The comment in the objects-visiting-inl.h file should make it clear that
this is
complexity that is barely executed (as our test suite apparently never
triggers
two bugs in this change). This again begs the question whether all of this
complexity is actually necessary.
A third bug with this short-circuiting is that it could potentially
introduce a
pointer from code-space to new-space, as one half of the cons-string could
very
well be in new-space whereas the cons-string itself has been in old-space.

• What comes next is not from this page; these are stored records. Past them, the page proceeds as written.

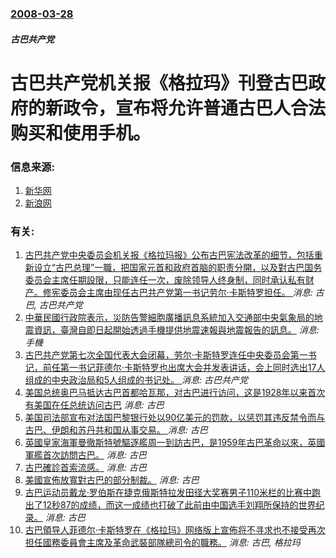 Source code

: ### [2008-03-28](/news/2008/03/28/index.md)

##### 古巴共产党
# 古巴共产党机关报《格拉玛》刊登古巴政府的新政令，宣布将允许普通古巴人合法购买和使用手机。




### 信息来源:

1. [新华网](http://news.xinhuanet.com/newscenter/2008-03/30/content_7880905.htm)
2. [新浪网](http://news.sina.com.cn/w/2008-03-30/011313655032s.shtml)

### 有关:

1. [古巴共产党中央委员会机关报《格拉玛报》公布古巴宪法改革的细节，包括重新设立“古巴总理”一職，把国家元首和政府首脑的职责分開，以及對古巴国务委员会主席任期設限，只能连任一次，废除领导人终身制，同时承认私有财产。修宪委员会主席由现任古巴共产党第一书记劳尔·卡斯特罗担任。 ](/zh/news/2018/07/14/古巴共产党中央委员会机关报-格拉玛报-公布古巴宪法改革的细节-包括重新设立-古巴总理-一職-把国家元首和政府首脑的职责分.md) _消息: 古巴, 古巴共产党_
2. [ 中華民國行政院表示，災防告警細胞廣播訊息系統加入交通部中央氣象局的地震資訊，臺灣自即日起開始透過手機提供地震速報與地震報告的訊息。](/zh/news/2016/05/3/中華民國行政院表示-災防告警細胞廣播訊息系統加入交通部中央氣象局的地震資訊-臺灣自即日起開始透過手機提供地震速報與地震.md) _消息: 手機_
3. [古巴共产党第七次全国代表大会闭幕，劳尔·卡斯特罗连任中央委员会第一书记，前任第一书记菲德尔·卡斯特罗也出席大会并发表讲话，会上同时选出17人组成的中央政治局和5人组成的书记处。 ](/zh/news/2016/04/20/古巴共产党第七次全国代表大会闭幕-劳尔-卡斯特罗连任中央委员会第一书记-前任第一书记菲德尔-卡斯特罗也出席大会并发表讲话.md) _消息: 古巴共产党_
4. [美国总统奥巴马抵达古巴首都哈瓦那，对古巴进行访问，这是1928年以来首次有美国在任总统访问古巴](/zh/news/2016/03/20/美国总统奥巴马抵达古巴首都哈瓦那-对古巴进行访问-这是1928年以来首次有美国在任总统访问古巴.md) _消息: 古巴_
5. [ 美国司法部宣布对法国巴黎银行处以90亿美元的罚款，以惩罚其违反禁令而与古巴、伊朗和苏丹共和国从事交易。 ](/zh/news/2014/07/1/美国司法部宣布对法国巴黎银行处以90亿美元的罚款-以惩罚其违反禁令而与古巴-伊朗和苏丹共和国从事交易.md) _消息: 古巴_
6. [ 英國皇家海軍曼徹斯特號驅逐艦周一到訪古巴，是1959年古巴革命以來，英國軍艦首次訪問古巴。](/zh/news/2010/11/15/英國皇家海軍曼徹斯特號驅逐艦周一到訪古巴-是1959年古巴革命以來-英國軍艦首次訪問古巴.md) _消息: 古巴_
7. [古巴確診首索流感。](/zh/news/2009/05/11/古巴確診首索流感.md) _消息: 古巴_
8. [美國宣佈放寬對古巴的部分制裁。](/zh/news/2009/04/13/美國宣佈放寬對古巴的部分制裁.md) _消息: 古巴_
9. [古巴运动员戴龙·罗伯斯在捷克俄斯特拉发田径大奖赛男子110米栏的比赛中跑出了12秒87的成绩，而这一成绩也打破了此前由中国选手刘翔所保持的世界纪录。](/zh/news/2008/06/12/古巴运动员戴龙-罗伯斯在捷克俄斯特拉发田径大奖赛男子110米栏的比赛中跑出了12秒87的成绩-而这一成绩也打破了此前由中.md) _消息: 古巴_
10. [古巴領导人菲德尔·卡斯特罗在《格拉玛》网络版上宣佈将不寻求也不接受再次担任國務委員會主席及革命武裝部隊總司令的職務。](/zh/news/2008/02/19/古巴領导人菲德尔-卡斯特罗在-格拉玛-网络版上宣佈将不寻求也不接受再次担任國務委員會主席及革命武裝部隊總司令的職務.md) _消息: 古巴, 格拉玛_
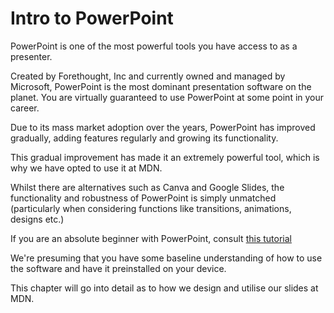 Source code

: # Intro to PowerPoint

PowerPoint is one of the most powerful tools you have access to as a presenter.  

Created by Forethought, Inc and currently owned and managed by Microsoft, PowerPoint is the most dominant presentation software on the planet. You are virtually guaranteed to use PowerPoint at some point in your career.

Due to its mass market adoption over the years, PowerPoint has improved gradually, adding features regularly and growing its functionality.

This gradual improvement has made it an extremely powerful tool, which is why we have opted to use it at MDN.

Whilst there are alternatives such as Canva and Google Slides, the functionality and robustness of PowerPoint is simply unmatched (particularly when considering functions like transitions, animations, designs etc.)

If you are an absolute beginner with PowerPoint, consult [this tutorial](https://www.youtube.com/watch?v=l5Ij7nUy9UQ&pp=ygUKcG93ZXJwb2ludA%3D%3D)

We're presuming that you have some baseline understanding of how to use the software and have it preinstalled on your device. 

This chapter will go into detail as to how we design and utilise our slides at MDN. 

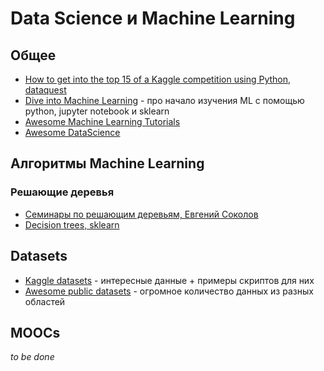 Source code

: # Data Science и Machine Learning
## Общее
 * [How to get into the top 15 of a Kaggle competition using Python, dataquest](https://www.dataquest.io/blog/kaggle-tutorial/)
 * [Dive into Machine Learning](http://hangtwenty.github.io/dive-into-machine-learning/) - про начало изучения ML c помощью python, jupyter notebook и sklearn
 * [Awesome Machine Learning Tutorials](https://github.com/ujjwalkarn/Machine-Learning-Tutorials)
 * [Awesome DataScience](https://github.com/okulbilisim/awesome-datascience)

## Алгоритмы Machine Learning
### Решающие деревья
 * [Семинары по решающим деревьям, Евгений Соколов](https://github.com/esokolov/ml-course-msu/blob/master/ML15/lecture-notes/Sem04_trees.pdf)
 * [Decision trees, sklearn](http://scikit-learn.org/stable/modules/tree.html)

## Datasets
 * [Kaggle datasets](https://www.kaggle.com/datasets) - интересные данные + примеры скриптов для них
 * [Awesome public datasets](https://github.com/caesar0301/awesome-public-datasets) - огромное количество данных из разных областей

## MOOCs
_to be done_
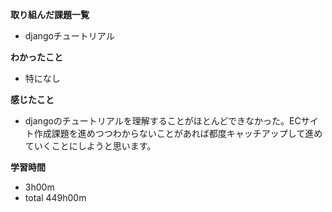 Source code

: **取り組んだ課題一覧**
* djangoチュートリアル

**わかったこと**
* 特になし

**感じたこと**
* djangoのチュートリアルを理解することがほとんどできなかった。ECサイト作成課題を進めつつわからないことがあれば都度キャッチアップして進めていくことにしようと思います。

**学習時間**
* 3h00m
 * total 449h00m
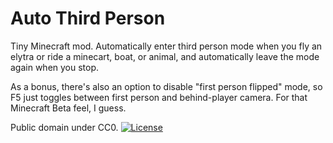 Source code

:Auto Third Person
=================

Tiny Minecraft mod. Automatically enter third person mode when you fly an elytra or ride a minecart, boat, or animal, and automatically leave the mode again when you stop.

As a bonus, there's also an option to disable "first person flipped" mode, so F5 just toggles between first person and behind-player camera. For that Minecraft Beta feel, I guess.

Public domain under CC0. [![License](https://img.shields.io/badge/License-No%20Restriction-green.svg?style=flat-square)](https://creativecommons.org/publicdomain/zero/1.0/) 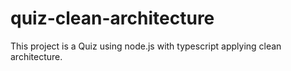 # quiz-clean-architecture
This project is a Quiz using node.js with typescript applying clean architecture.
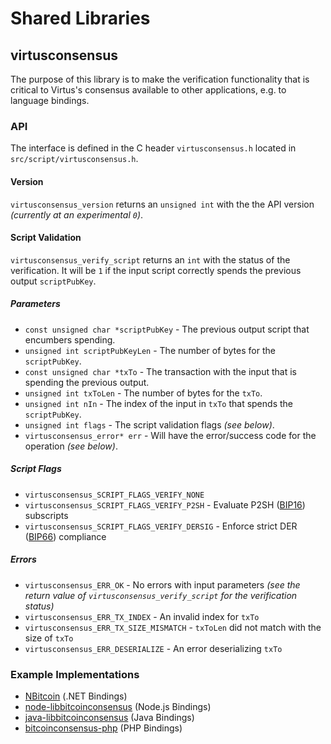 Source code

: Shared Libraries
================

## virtusconsensus

The purpose of this library is to make the verification functionality that is critical to Virtus's consensus available to other applications, e.g. to language bindings.

### API

The interface is defined in the C header `virtusconsensus.h` located in  `src/script/virtusconsensus.h`.

#### Version

`virtusconsensus_version` returns an `unsigned int` with the the API version *(currently at an experimental `0`)*.

#### Script Validation

`virtusconsensus_verify_script` returns an `int` with the status of the verification. It will be `1` if the input script correctly spends the previous output `scriptPubKey`.

##### Parameters
- `const unsigned char *scriptPubKey` - The previous output script that encumbers spending.
- `unsigned int scriptPubKeyLen` - The number of bytes for the `scriptPubKey`.
- `const unsigned char *txTo` - The transaction with the input that is spending the previous output.
- `unsigned int txToLen` - The number of bytes for the `txTo`.
- `unsigned int nIn` - The index of the input in `txTo` that spends the `scriptPubKey`.
- `unsigned int flags` - The script validation flags *(see below)*.
- `virtusconsensus_error* err` - Will have the error/success code for the operation *(see below)*.

##### Script Flags
- `virtusconsensus_SCRIPT_FLAGS_VERIFY_NONE`
- `virtusconsensus_SCRIPT_FLAGS_VERIFY_P2SH` - Evaluate P2SH ([BIP16](https://github.com/bitcoin/bips/blob/master/bip-0016.mediawiki)) subscripts
- `virtusconsensus_SCRIPT_FLAGS_VERIFY_DERSIG` - Enforce strict DER ([BIP66](https://github.com/bitcoin/bips/blob/master/bip-0066.mediawiki)) compliance

##### Errors
- `virtusconsensus_ERR_OK` - No errors with input parameters *(see the return value of `virtusconsensus_verify_script` for the verification status)*
- `virtusconsensus_ERR_TX_INDEX` - An invalid index for `txTo`
- `virtusconsensus_ERR_TX_SIZE_MISMATCH` - `txToLen` did not match with the size of `txTo`
- `virtusconsensus_ERR_DESERIALIZE` - An error deserializing `txTo`

### Example Implementations
- [NBitcoin](https://github.com/NicolasDorier/NBitcoin/blob/master/NBitcoin/Script.cs#L814) (.NET Bindings)
- [node-libbitcoinconsensus](https://github.com/bitpay/node-libbitcoinconsensus) (Node.js Bindings)
- [java-libbitcoinconsensus](https://github.com/dexX7/java-libbitcoinconsensus) (Java Bindings)
- [bitcoinconsensus-php](https://github.com/Bit-Wasp/bitcoinconsensus-php) (PHP Bindings)
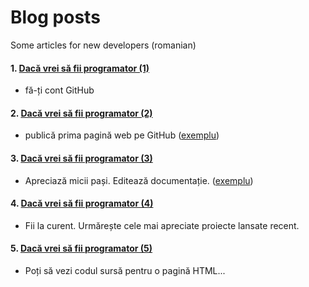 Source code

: # Blog posts
Some articles for new developers (romanian)

#### 1. [Dacă vrei să fii programator (1)](https://ghitab.net/2021/04/14/daca-vrei-sa-fii-programator-1/)
* fă-ți cont GitHub
#### 2. [Dacă vrei să fii programator (2)](https://ghitab.net/2021/04/15/daca-vrei-sa-fii-programator-2/)
* publică prima pagină web pe GitHub ([exemplu](https://github.com/area11011/01-my-first-published-page))
#### 3. [Dacă vrei să fii programator (3)](https://ghitab.net/2021/04/16/daca-vrei-sa-fii-programator-3/)
* Apreciază micii pași. Editează documentație. ([exemplu](https://github.com/area11011/01-my-first-published-page))
#### 4. [Dacă vrei să fii programator (4)](https://ghitab.net/2021/04/17/daca-vrei-sa-fii-programator-4/)
* Fii la curent. Urmărește cele mai apreciate proiecte lansate recent.
#### 5. [Dacă vrei să fii programator (5)](https://ghitab.net/2021/04/19/daca-vrei-sa-fii-programator-5/)
* Poți să vezi codul sursă pentru o pagină HTML...
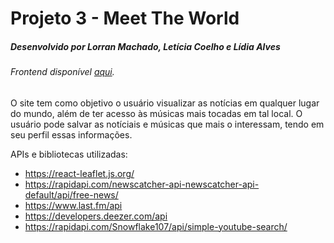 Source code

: # Projeto 3 - Meet The World
##### Desenvolvido por Lorran Machado, Letícia Coelho e Lídia Alves
###### Frontend disponível [aqui](https://github.com/insper-tecnologias-web/projeto-3-LLL).

O site tem como objetivo o usuário visualizar as notícias em qualquer lugar do mundo, além de ter acesso às músicas mais tocadas em tal local. O usuário pode salvar as notíciais e músicas que mais o interessam, tendo em seu perfil essas informações.

APIs e bibliotecas utilizadas: 
- https://react-leaflet.js.org/
- https://rapidapi.com/newscatcher-api-newscatcher-api-default/api/free-news/
- https://www.last.fm/api
- https://developers.deezer.com/api
- https://rapidapi.com/Snowflake107/api/simple-youtube-search/

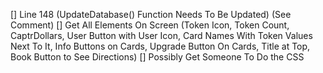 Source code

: [] Line 148 (UpdateDatabase() Function Needs To Be Updated) (See Comment)
[] Get All Elements On Screen (Token Icon, Token Count, CaptrDollars, User Button with User Icon, Card Names With Token Values Next To It, Info Buttons on Cards, Upgrade Button On Cards, Title at Top, Book Button to See Directions)
[] Possibly Get Someone To Do the CSS
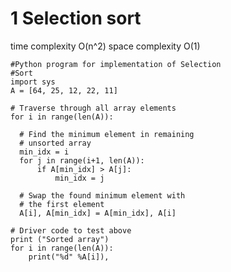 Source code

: # 1 Selection sort 

time complexity O(n^2) space complexity O(1)

    #Python program for implementation of Selection
    #Sort
    import sys
    A = [64, 25, 12, 22, 11]
 
    # Traverse through all array elements
    for i in range(len(A)):
     
      # Find the minimum element in remaining
      # unsorted array
      min_idx = i
      for j in range(i+1, len(A)):
          if A[min_idx] > A[j]:
              min_idx = j
             
      # Swap the found minimum element with
      # the first element       
      A[i], A[min_idx] = A[min_idx], A[i]
 
    # Driver code to test above
    print ("Sorted array")
    for i in range(len(A)):
        print("%d" %A[i]),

As discussed offline yesterday: I would very much prefer to just flatten the
string at compile-time since this only happens for constant folding of
string
literals at compile-time. So unless you can show me cases where this
complexity
is actually necessary, I'll stick to my position that we shouldn't
short-circuit
embedded strings at all.
https://codereview.chromium.org/17418003/diff/9001/src/objects-visiting-inl.h
File src/objects-visiting-inl.h (right):
https://codereview.chromium.org/17418003/diff/9001/src/objects-visiting-inl.h#newcode240
src/objects-visiting-inl.h:240: Object** target_address =
rinfo->target_object_address();
This change is missing the slot recording for the reloc slot in the
code. Frankly it surprises me that this would pass the test suite.
Also I am not sure passing a non-heap slot to the StaticVisitor here
will work, because if the target happens to be in an evacuation
candidate this stack(!) slot will be recorded in the slots buffer.